Do not use skip flags on the first run. Only use them when retrying after a targeted fix.

Step 2: Interpret Results

The script logs progress for each step and exits with code 0 (pass) or non-zero (fail).

Pass criteria:

Export: exit code 0
Inference test (llm_bench): exit code 0, metrics line logged
WWB accuracy (three sub-steps, all must pass):
1. HF ground truth generation: exit code 0
2. Optimum target evaluation: similarity ≥ SIMILARITY_THRESHOLD
3. GenAI target evaluation: similarity ≥ SIMILARITY_THRESHOLD
Note: the WWB step is skipped automatically for automatic-speech-recognition (no WWB support).

Log files: each tool writes its own dedicated log; paths are printed during execution. When a step fails, read the corresponding log for the full traceback and context before drawing any conclusions.
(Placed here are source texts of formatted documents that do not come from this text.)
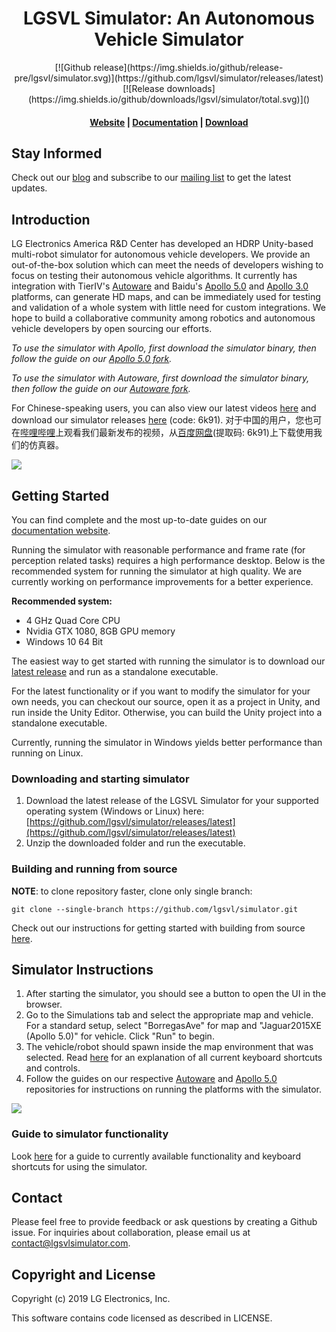 # <center>LGSVL Simulator:  An Autonomous Vehicle Simulator </center>

<center>[![Github release](https://img.shields.io/github/release-pre/lgsvl/simulator.svg)](https://github.com/lgsvl/simulator/releases/latest) [![Release downloads](https://img.shields.io/github/downloads/lgsvl/simulator/total.svg)]() </center>

#### <center>[Website](https://lgsvlsimulator.com) | [Documentation](https://lgsvlsimulator.com/docs) | [Download](https://github.com/lgsvl/simulator/releases/latest)</center>

## Stay Informed

Check out our [blog](https://www.lgsvlsimulator.com/blog/) and subscribe to our [mailing list](http://eepurl.com/gpuhkb) to get the latest updates.



## Introduction

LG Electronics America R&D Center has developed an HDRP Unity-based multi-robot simulator for autonomous vehicle developers. 
We provide an out-of-the-box solution which can meet the needs of developers wishing to focus on testing their autonomous vehicle algorithms. 
It currently has integration with TierIV's [Autoware](https://github.com/lgsvl/Autoware) and Baidu's [Apollo 5.0](https://github.com/lgsvl/apollo-5.0)
and [Apollo 3.0](https://github.com/lgsvl/apollo) platforms, can generate HD maps, and can be immediately used for testing and validation of a whole system with little need for custom integrations. 
We hope to build a collaborative community among robotics and autonomous vehicle developers by open sourcing our efforts. 

*To use the simulator with Apollo, first download the simulator binary, then follow the guide on our [Apollo 5.0 fork](https://github.com/lgsvl/apollo-5.0).*

*To use the simulator with Autoware, first download the simulator binary, then follow the guide on our [Autoware fork](https://github.com/lgsvl/Autoware).*

For Chinese-speaking users, you can also view our latest videos [here](https://space.bilibili.com/412295691) and download our simulator releases [here](https://pan.baidu.com/s/1M33ysJYZfi4vya41gmB0rw) (code: 6k91).
对于中国的用户，您也可在[哔哩哔哩](https://space.bilibili.com/412295691)上观看我们最新发布的视频，从[百度网盘](https://pan.baidu.com/s/1M33ysJYZfi4vya41gmB0rw)(提取码: 6k91)上下载使用我们的仿真器。

[![](Docs/docs/images/full_size_images/readme-frontal.png)](Docs/docs/images/readme-frontal.png)


## Getting Started

You can find complete and the most up-to-date guides on our [documentation website](https://www.lgsvlsimulator.com/docs).

Running the simulator with reasonable performance and frame rate (for perception related tasks) requires a high performance desktop. Below is the recommended system for running the simulator at high quality. We are currently working on performance improvements for a better experience. 

**Recommended system:**

- 4 GHz Quad Core CPU
- Nvidia GTX 1080, 8GB GPU memory
- Windows 10 64 Bit

The easiest way to get started with running the simulator is to download our [latest release](https://github.com/lgsvl/simulator/releases/latest) and run as a standalone executable.

For the latest functionality or if you want to modify the simulator for your own needs, you can checkout our source, open it as a project in Unity, and run inside the Unity Editor. Otherwise, you can build the Unity project into a standalone executable.

Currently, running the simulator in Windows yields better performance than running on Linux. 

### Downloading and starting simulator

1. Download the latest release of the LGSVL Simulator for your supported operating system (Windows or Linux) here: [https://github.com/lgsvl/simulator/releases/latest](https://github.com/lgsvl/simulator/releases/latest)
2. Unzip the downloaded folder and run the executable.

### Building and running from source

**NOTE**: to clone repository faster, clone only single branch:

    git clone --single-branch https://github.com/lgsvl/simulator.git

Check out our instructions for getting started with building from source [here](Docs/docs/build-instructions.md).


## Simulator Instructions

1. After starting the simulator, you should see a button to open the UI in the browser. 
2. Go to the Simulations tab and select the appropriate map and vehicle.  For a standard setup, select "BorregasAve" for map and "Jaguar2015XE (Apollo 5.0)" for vehicle. Click "Run" to begin.
3. The vehicle/robot should spawn inside the map environment that was selected. Read [here](Docs/docs/keyboard-shortcuts.md) for an explanation of all current keyboard shortcuts and controls.
4. Follow the guides on our respective [Autoware](https://github.com/lgsvl/Autoware) and [Apollo 5.0](https://github.com/lgsvl/apollo-5.0) repositories for instructions on running the platforms with the simulator.

[![](Docs/docs/images/readme-simulator.png)](Docs/docs/images/full_size_images/readme-simulator.png)

### Guide to simulator functionality

Look [here](Docs/docs/keyboard-shortcuts.md) for a guide to currently available functionality and keyboard shortcuts for using the simulator.



## Contact

Please feel free to provide feedback or ask questions by creating a Github issue. For inquiries about collaboration, please email us at [contact@lgsvlsimulator.com](mailto:contact@lgsvlsimulator.com).



## Copyright and License

Copyright (c) 2019 LG Electronics, Inc.

This software contains code licensed as described in LICENSE.
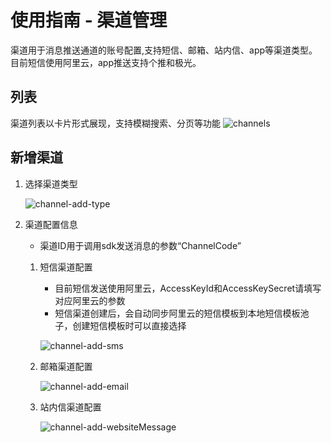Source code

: # 使用指南 - 渠道管理

渠道用于消息推送通道的账号配置,支持短信、邮箱、站内信、app等渠道类型。目前短信使用阿里云，app推送支持个推和极光。

## 列表
渠道列表以卡片形式展现，支持模糊搜索、分页等功能
![channels](https://cdn.masastack.com/stack/doc/mc/channels.png)

## 新增渠道

1. 选择渠道类型
   
   ![channel-add-type](https://cdn.masastack.com/stack/doc/mc/channel-add-type.png)

2. 渠道配置信息
   - 渠道ID用于调用sdk发送消息的参数“ChannelCode”

   1. 短信渠道配置
      - 目前短信发送使用阿里云，AccessKeyId和AccessKeySecret请填写对应阿里云的参数
      - 短信渠道创建后，会自动同步阿里云的短信模板到本地短信模板池子，创建短信模板时可以直接选择

      ![channel-add-sms](https://cdn.masastack.com/stack/doc/mc/channel-add-sms.png)

   2. 邮箱渠道配置

      ![channel-add-email](https://cdn.masastack.com/stack/doc/mc/channel-add-email.png)

   3. 站内信渠道配置

      ![channel-add-websiteMessage](https://cdn.masastack.com/stack/doc/mc/channel-add-websiteMessage.png)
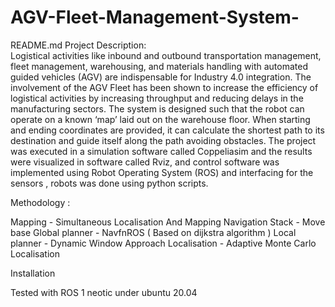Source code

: # AGV-Fleet-Management-System-
README.md 
Project Description:  
      Logistical activities like inbound and outbound transportation management, fleet 
management, warehousing, and materials handling with automated guided vehicles (AGV) are 
indispensable for Industry 4.0 integration. The involvement of the AGV Fleet has been shown to 
increase the efficiency of logistical activities by increasing throughput and reducing delays in the 
manufacturing sectors. The system is designed such that the robot can operate on a known ‘map’ 
laid out on the warehouse floor. When starting and ending coordinates are provided, it can calculate 
the shortest path to its destination and guide itself along the path avoiding obstacles. The project 
was executed in a simulation software called Coppeliasim and the results were visualized in 
software called Rviz, and control software was implemented using Robot Operating System (ROS) 
and interfacing for the sensors , robots
was done using python scripts. 

Methodology :

Mapping - Simultaneous Localisation And Mapping
Navigation Stack - Move base
Global planner - NavfnROS ( Based on dijkstra algorithm )
Local planner - Dynamic Window Approach
Localisation - Adaptive Monte Carlo Localisation

Installation

Tested with ROS 1 neotic under ubuntu 20.04
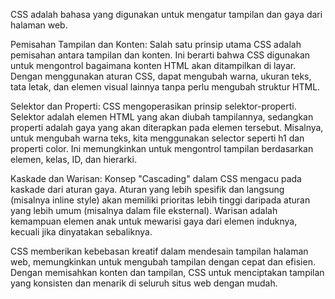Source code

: CSS  adalah bahasa yang digunakan untuk mengatur tampilan dan gaya dari halaman web. 

Pemisahan Tampilan dan Konten:
Salah satu prinsip utama CSS adalah pemisahan antara tampilan dan konten. Ini berarti bahwa CSS digunakan untuk mengontrol bagaimana konten HTML akan ditampilkan di layar. Dengan menggunakan aturan CSS,  dapat mengubah warna, ukuran teks, tata letak, dan elemen visual lainnya tanpa perlu mengubah struktur HTML.

Selektor dan Properti:
CSS mengoperasikan prinsip selektor-properti. Selektor adalah elemen HTML yang akan diubah tampilannya, sedangkan properti adalah gaya yang akan diterapkan pada elemen tersebut. Misalnya, untuk mengubah warna teks, kita menggunakan selector seperti h1 dan properti color. Ini memungkinkan untuk mengontrol tampilan berdasarkan elemen, kelas, ID, dan hierarki.

Kaskade dan Warisan:
Konsep "Cascading" dalam CSS mengacu pada kaskade dari aturan gaya. Aturan yang lebih spesifik dan langsung (misalnya inline style) akan memiliki prioritas lebih tinggi daripada aturan yang lebih umum (misalnya dalam file eksternal). Warisan adalah kemampuan elemen anak untuk mewarisi gaya dari elemen induknya, kecuali jika dinyatakan sebaliknya.

CSS memberikan kebebasan kreatif dalam mendesain tampilan halaman web, memungkinkan untuk mengubah tampilan dengan cepat dan efisien. Dengan memisahkan konten dan tampilan, CSS untuk menciptakan tampilan yang konsisten dan menarik di seluruh situs web dengan mudah.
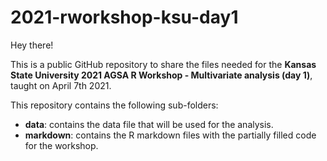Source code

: # 2021-rworkshop-ksu-day1  

Hey there!  

This is a public GitHub repository to share the files needed for the **Kansas State University 2021 AGSA R Workshop - Multivariate analysis (day 1)**, taught on April 7th 2021.    

This repository contains the following sub-folders:  
- **data**: contains the data file that will be used for the analysis.  
- **markdown**: contains the R markdown files with the partially filled code for the workshop.  


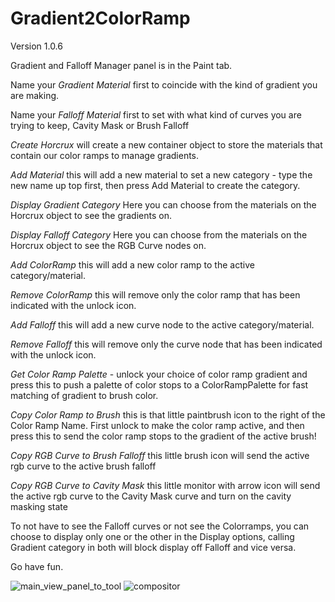 # Gradient2ColorRamp
Version 1.0.6

Gradient and Falloff Manager panel is in the Paint tab.

Name your *Gradient Material* first to coincide with the kind of gradient you are making.

Name your *Falloff Material* first to set with what kind of curves you are trying to keep, Cavity Mask or Brush Falloff 

*Create Horcrux* will create a new container object to store the materials that contain our color ramps to manage gradients.

*Add Material* this will add a new material to set a new category - type the new name up top first, then press Add Material to create the category.

*Display Gradient Category* Here you can choose from the materials on the Horcrux object to see the gradients on.

*Display Falloff Category* Here you can choose from the materials on the Horcrux object to see the RGB Curve nodes on.

*Add ColorRamp* this will add a new color ramp to the active category/material.

*Remove ColorRamp* this will remove only the color ramp that has been indicated with the unlock icon. 

*Add Falloff* this will add a new curve node to the active category/material.

*Remove Falloff* this will remove only the curve node that has been indicated with the unlock icon.

*Get Color Ramp Palette*  - unlock your choice of color ramp gradient and press this to push a palette of color stops to a ColorRampPalette for fast matching of gradient to brush color.

*Copy Color Ramp to Brush* this is that little paintbrush icon to the right of the Color Ramp Name. First unlock to make the color ramp active, and then press this to send the color ramp stops to the gradient of the active brush!

*Copy RGB Curve to Brush Falloff* this little brush icon will send the active rgb curve to the active brush falloff

*Copy RGB Curve to Cavity Mask* this little monitor with arrow icon will send the active rgb curve to the Cavity Mask curve and turn on the cavity masking state


To not have to see the Falloff curves or not see the Colorramps, you can choose to display only one or the other in the Display options, calling Gradient category in both will block display off Falloff and vice versa.

Go have fun.


![main_view_panel_to_tool](https://github.com/user-attachments/assets/e9d0cc2a-623d-457d-84fd-e43e8aa2540a)
![compositor](https://github.com/user-attachments/assets/647c2196-a2b0-4f9b-ae39-967472869f86)
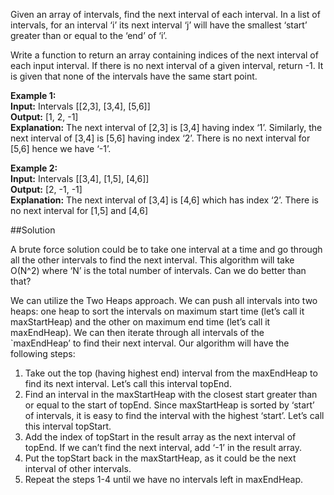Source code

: Given an array of intervals, find the next interval of each interval. In a list of intervals, for an interval ‘i’
its next interval ‘j’ will have the smallest ‘start’ greater than or equal to the ‘end’ of ‘i’.

Write a function to return an array containing indices of the next interval of each input interval.
If there is no next interval of a given interval, return -1.
It is given that none of the intervals have the same start point.

**Example 1:**  
**Input:** Intervals [[2,3], [3,4], [5,6]]  
**Output:** [1, 2, -1]  
**Explanation:** The next interval of [2,3] is [3,4] having index ‘1’. Similarly, the next interval of [3,4] is [5,6]
having index ‘2’. There is no next interval for [5,6] hence we have ‘-1’.

**Example 2:**  
**Input:** Intervals [[3,4], [1,5], [4,6]]  
**Output:** [2, -1, -1]  
**Explanation:** The next interval of [3,4] is [4,6] which has index ‘2’. There is no next interval for [1,5] and [4,6]

##Solution

A brute force solution could be to take one interval at a time and go through all the other intervals to find the next
interval. This algorithm will take O(N^2) where ‘N’ is the total number of intervals. Can we do better than that?

We can utilize the Two Heaps approach. We can push all intervals into two heaps: one heap to sort the intervals on
maximum start time (let’s call it maxStartHeap) and the other on maximum end time (let’s call it maxEndHeap). We can then
iterate through all intervals of the `maxEndHeap’ to find their next interval. Our algorithm will have the following steps:
1. Take out the top (having highest end) interval from the maxEndHeap to find its next interval. Let’s call this interval topEnd.
2. Find an interval in the maxStartHeap with the closest start greater than or equal to the start of topEnd.
   Since maxStartHeap is sorted by ‘start’ of intervals, it is easy to find the interval with the highest ‘start’.
   Let’s call this interval topStart.
3. Add the index of topStart in the result array as the next interval of topEnd. If we can’t find the next interval,
   add ‘-1’ in the result array.
4. Put the topStart back in the maxStartHeap, as it could be the next interval of other intervals.
5. Repeat the steps 1-4 until we have no intervals left in maxEndHeap.
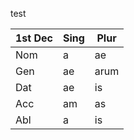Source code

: test

| 1st Dec | Sing | Plur |
| ------- | ---- | ---- |
| Nom     | a    | ae   |
| Gen     | ae   | arum |
| Dat     | ae   | is   |
| Acc     | am   | as   |
| Abl     | a    | is   |



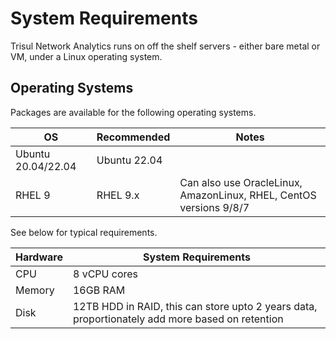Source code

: # System Requirements


Trisul Network Analytics runs on off the shelf servers - either bare metal or VM, under a Linux operating system. 


## Operating Systems

Packages are available for the following operating systems. 


| OS               | Recommended | Notes |
| ---------------- | ---|---|
| Ubuntu 20.04/22.04 |  Ubuntu 22.04| |
| RHEL 9       | RHEL 9.x| Can also use OracleLinux, AmazonLinux, RHEL, CentOS versions 9/8/7|


See below for typical requirements. 


| Hardware  | System Requirements                            
| ------- | ------------ |
| CPU | 8 vCPU cores | 
| Memory |  16GB RAM |
| Disk | 12TB HDD in RAID, this can store upto 2 years data, proportionately add more based on retention|
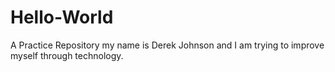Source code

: # Hello-World
A Practice Repository
my name is Derek Johnson and I am trying to improve myself through technology.
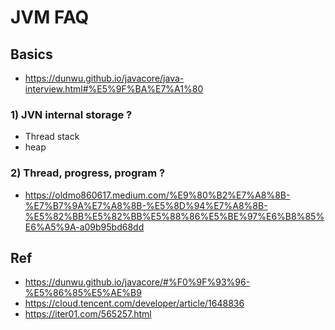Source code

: # JVM FAQ

## Basics
- https://dunwu.github.io/javacore/java-interview.html#%E5%9F%BA%E7%A1%80

### 1) JVN internal storage ?
- Thread stack
- heap

### 

### 2) Thread, progress, program ?
- https://oldmo860617.medium.com/%E9%80%B2%E7%A8%8B-%E7%B7%9A%E7%A8%8B-%E5%8D%94%E7%A8%8B-%E5%82%BB%E5%82%BB%E5%88%86%E5%BE%97%E6%B8%85%E6%A5%9A-a09b95bd68dd

## Ref
- https://dunwu.github.io/javacore/#%F0%9F%93%96-%E5%86%85%E5%AE%B9
- https://cloud.tencent.com/developer/article/1648836
- https://iter01.com/565257.html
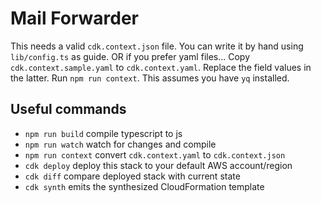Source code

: # Mail Forwarder

This needs a valid `cdk.context.json` file. You can write it by hand using `lib/config.ts` as guide. OR if you prefer yaml files... Copy `cdk.context.sample.yaml` to `cdk.context.yaml`. Replace the field values in the latter. Run `npm run context`. This assumes you have `yq` installed.

## Useful commands

 * `npm run build`   compile typescript to js
 * `npm run watch`   watch for changes and compile
 * `npm run context` convert `cdk.context.yaml` to `cdk.context.json`
 * `cdk deploy`      deploy this stack to your default AWS account/region
 * `cdk diff`        compare deployed stack with current state
 * `cdk synth`       emits the synthesized CloudFormation template
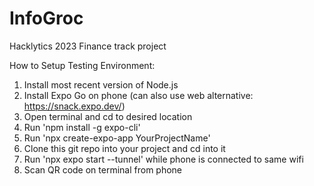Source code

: # InfoGroc
Hacklytics 2023 Finance track project

How to Setup Testing Environment:

1. Install most recent version of Node.js
2. Install Expo Go on phone (can also use web alternative: https://snack.expo.dev/)
3. Open terminal and cd to desired location
4. Run 'npm install -g expo-cli'
5. Run 'npx create-expo-app YourProjectName'
6. Clone this git repo into your project and cd into it
7. Run 'npx expo start --tunnel' while phone is connected to same wifi
8. Scan QR code on terminal from phone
work-dir: work-dir is in current workspace, prefer to use tool calls to access logs and outputs instead of custom bash commands.

Step 3: Report Results

Results format:

Model: <model_id> (<task>)
Validation: PASSED / FAILED
Performance (if passed):
- 1st token latency, 2nd token latency, throughput
- Optimum similarity / GenAI similarity (if applicable)
Logs: paths to export log, llm_bench log, WWB logs
Failed step analysis (if failed): summary of the failure and relevant log path for details

Security

NEVER install any packages. Assume the environment is pre-configured.
NEVER invoke optimum-cli, wwb, or llm_bench directly. Always go through check_model.py.
NEVER modify model_id — pass it exactly as provided by the user.